Joe's Shanghai, Pinisi, Les Halles, and Alcohol
[This entry originally took place on November 3rd. A month ago, practically. Dammit.]
"Number 72? Number 72?!" The young hostess at Joe's Shanghai given the task of rounding up the potential customers who were waiting outside the overcrowded restaurant had an impressively piercing voice common to the vocal cords of Chinese women. I should know—I've been around many of them. You could even label me a Chinese woman (in a very vague sense, in that my genes are all Chinese...oh) but I lack that sharply pitched tone of voice. My aunts on the other hand...well...
"Number 73?" A party responded to her call—the hostess had caught the attention of the hungry customers. We watched while leaning against the wall on the left side of the awning as the lucky people would be allowed admittance into the chamber of dumplings and—
"DON'T MOVE!"
Or not. The hostess called out many numbers in succession, then commanded each party to refrain from moving.
"My god, she sounds crazy," said Michelle. It was hard to disagree with that.
It wasn't much longer before Michelle, Jen, Kathy and I were allowed in, fo' realz, no longer held back by the forceful hostess with powerful lungs.
The human density of the restaurant looked like a fire hazard. We squeezed passed the kiddie pool-sized tables to the table in the back right corner by the drink refrigerator. About half a second after resting our butts on the seats, before we could crack open the menu, a waitress asked us how many orders of xiao long bao (soup dumplings) we wanted, xiao long bao being the thing that everyone nearly pees their pants over when they go to Joe's Shanghai.

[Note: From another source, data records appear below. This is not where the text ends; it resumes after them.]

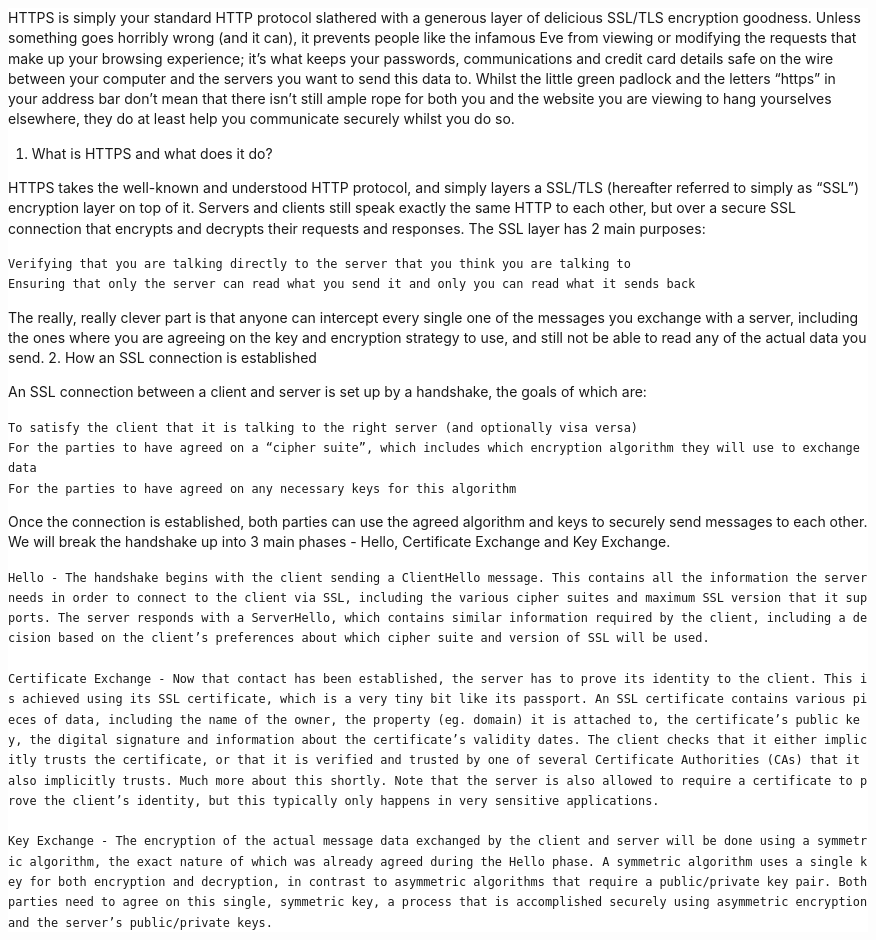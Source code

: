 HTTPS is simply your standard HTTP protocol slathered with a generous layer of delicious SSL/TLS encryption goodness. Unless something goes horribly wrong (and it can), it prevents people like the infamous Eve from viewing or modifying the requests that make up your browsing experience; it’s what keeps your passwords, communications and credit card details safe on the wire between your computer and the servers you want to send this data to. Whilst the little green padlock and the letters “https” in your address bar don’t mean that there isn’t still ample rope for both you and the website you are viewing to hang yourselves elsewhere, they do at least help you communicate securely whilst you do so.
1. What is HTTPS and what does it do?

HTTPS takes the well-known and understood HTTP protocol, and simply layers a SSL/TLS (hereafter referred to simply as “SSL”) encryption layer on top of it. Servers and clients still speak exactly the same HTTP to each other, but over a secure SSL connection that encrypts and decrypts their requests and responses. The SSL layer has 2 main purposes:

    Verifying that you are talking directly to the server that you think you are talking to
    Ensuring that only the server can read what you send it and only you can read what it sends back

The really, really clever part is that anyone can intercept every single one of the messages you exchange with a server, including the ones where you are agreeing on the key and encryption strategy to use, and still not be able to read any of the actual data you send.
2. How an SSL connection is established

An SSL connection between a client and server is set up by a handshake, the goals of which are:

    To satisfy the client that it is talking to the right server (and optionally visa versa)
    For the parties to have agreed on a “cipher suite”, which includes which encryption algorithm they will use to exchange data
    For the parties to have agreed on any necessary keys for this algorithm

Once the connection is established, both parties can use the agreed algorithm and keys to securely send messages to each other. We will break the handshake up into 3 main phases - Hello, Certificate Exchange and Key Exchange.

    Hello - The handshake begins with the client sending a ClientHello message. This contains all the information the server needs in order to connect to the client via SSL, including the various cipher suites and maximum SSL version that it supports. The server responds with a ServerHello, which contains similar information required by the client, including a decision based on the client’s preferences about which cipher suite and version of SSL will be used.

    Certificate Exchange - Now that contact has been established, the server has to prove its identity to the client. This is achieved using its SSL certificate, which is a very tiny bit like its passport. An SSL certificate contains various pieces of data, including the name of the owner, the property (eg. domain) it is attached to, the certificate’s public key, the digital signature and information about the certificate’s validity dates. The client checks that it either implicitly trusts the certificate, or that it is verified and trusted by one of several Certificate Authorities (CAs) that it also implicitly trusts. Much more about this shortly. Note that the server is also allowed to require a certificate to prove the client’s identity, but this typically only happens in very sensitive applications.

    Key Exchange - The encryption of the actual message data exchanged by the client and server will be done using a symmetric algorithm, the exact nature of which was already agreed during the Hello phase. A symmetric algorithm uses a single key for both encryption and decryption, in contrast to asymmetric algorithms that require a public/private key pair. Both parties need to agree on this single, symmetric key, a process that is accomplished securely using asymmetric encryption and the server’s public/private keys.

Many people have opinions about where to get the best soup dumplings in NYC. I have no problem admitting that I don't give half a crap. I've never had an "authentic" one (as in, I haven't searched China for the real deal) to compare the NYC version to, nor have I ever eaten one that disagreed with me. How can a thinly-walled dough pouch of meat sitting in a pool of its own porky juices taste bad?